Not totally in the right direction
TRINITARIAN THEOLOGY FOR THE CHURCH
Scripture, Community, Worship
Edited by Daniel J. Treier & David Lauber
Apollos. 262 pages. £14.99.
ISBN 978-1-84474-380-3
This book is comprised of select essays from the 2008 Wheaton College Theology Conference and explores the importance of the doctrine of the Trinity for evangelical theology.
It is a very worthwhile volume. The editors provide a clear introduction which first situates trinitarian theology generally, before helping us to know where to locate this book in the wealth of trinitarian publications appearing all the time. The book is well laid out with each of its three parts corresponding to the three parts of its subtitle: we are treated to the relevance of the Trinity for our reading of Scripture, our life as community, and the ministry and mission of the church.
It is true that the doctrine of the Trinity is in vogue as the content and method of academic theology (as the introduction to this book suggests); it is also true that ‘doing theology for the church’ is increasingly fashionable in academia (as the title of this book reveals). Often this noble aim remains idealised and abstract with little or no contact with the realities of preaching, praying, and pastoring. Does this volume have the potential to make a genuine difference? The answer is yes — if carefully digested.
Some care is required because not every essay points in the right direction. John Franke’s social trinitarianism is strong on ‘social’ and weak on ‘trinitarianism’, although it is followed by the implicit critique of Mark Husbands’s chapter. He does a nice job of showing the problems with the Trinity conceived in this way, even if his own exposition might be queried here and there (on Barth, for instance). Some digesting is required because the essays are written at altitude and operate a fair distance above pew-level. Not every paper given at the conference is included here and it is a shame that Fred Sanders’s paper on how evangelicalism is often tacitly, not explicitly, trinitarian was left out. His chapter might have bridged the gap a little.

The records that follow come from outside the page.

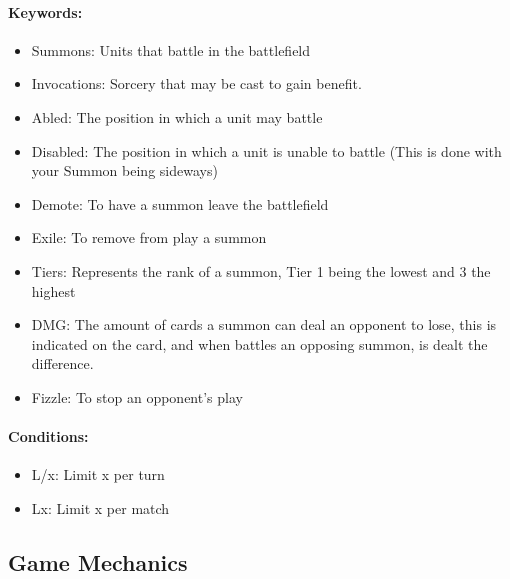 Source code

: \documentclass[12pt, letterpaper]{article}
\begin{document}
\paragraph{Keywords: }
\begin{itemize}
    \item Summons: Units that battle in the battlefield
    \item Invocations: Sorcery that may be cast to gain benefit. 
    \item Abled: The position in which a unit may battle 
    \item Disabled: The position in which a unit is unable to battle (This is done with your Summon being sideways)
    \item Demote: To have a summon leave the battlefield
    \item Exile: To remove from play a summon
    \item Tiers: Represents the rank of a summon, Tier 1 being the lowest and 3 the highest
    \item DMG: The amount of cards a summon can deal an opponent to lose, this is indicated on the card, and when battles an opposing summon, is dealt the difference.
    \item Fizzle: To stop an opponent's play 
\end{itemize}
\paragraph{Conditions:}
\begin{itemize}
    \item L/x: Limit x per turn
    \item Lx: Limit x per match
\end{itemize}
\newpage
\subsection{Game Mechanics}
\end{document}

Nevertheless, there are helpful contributions on the Trinity in relation to world religions (a very fine chapter), preaching, sacraments, mission, and even a chapter on the tangible difference trinitarian enthusiasm might make to what we do on Sundays. So there is plenty here for preachers and teachers to think about and to benefit from. The jewel in the set is the sparkling two-part essay by Kevin Vanhoozer: ‘Triune Discourse: Theological reflections on the claim that God speaks’. In the end, his conclusions are fairly traditional but the chapters are a model of rigour, elegance, and charity. They helped me to see old things in a new way. Other readers may find at least some of the chapters doing the same for them.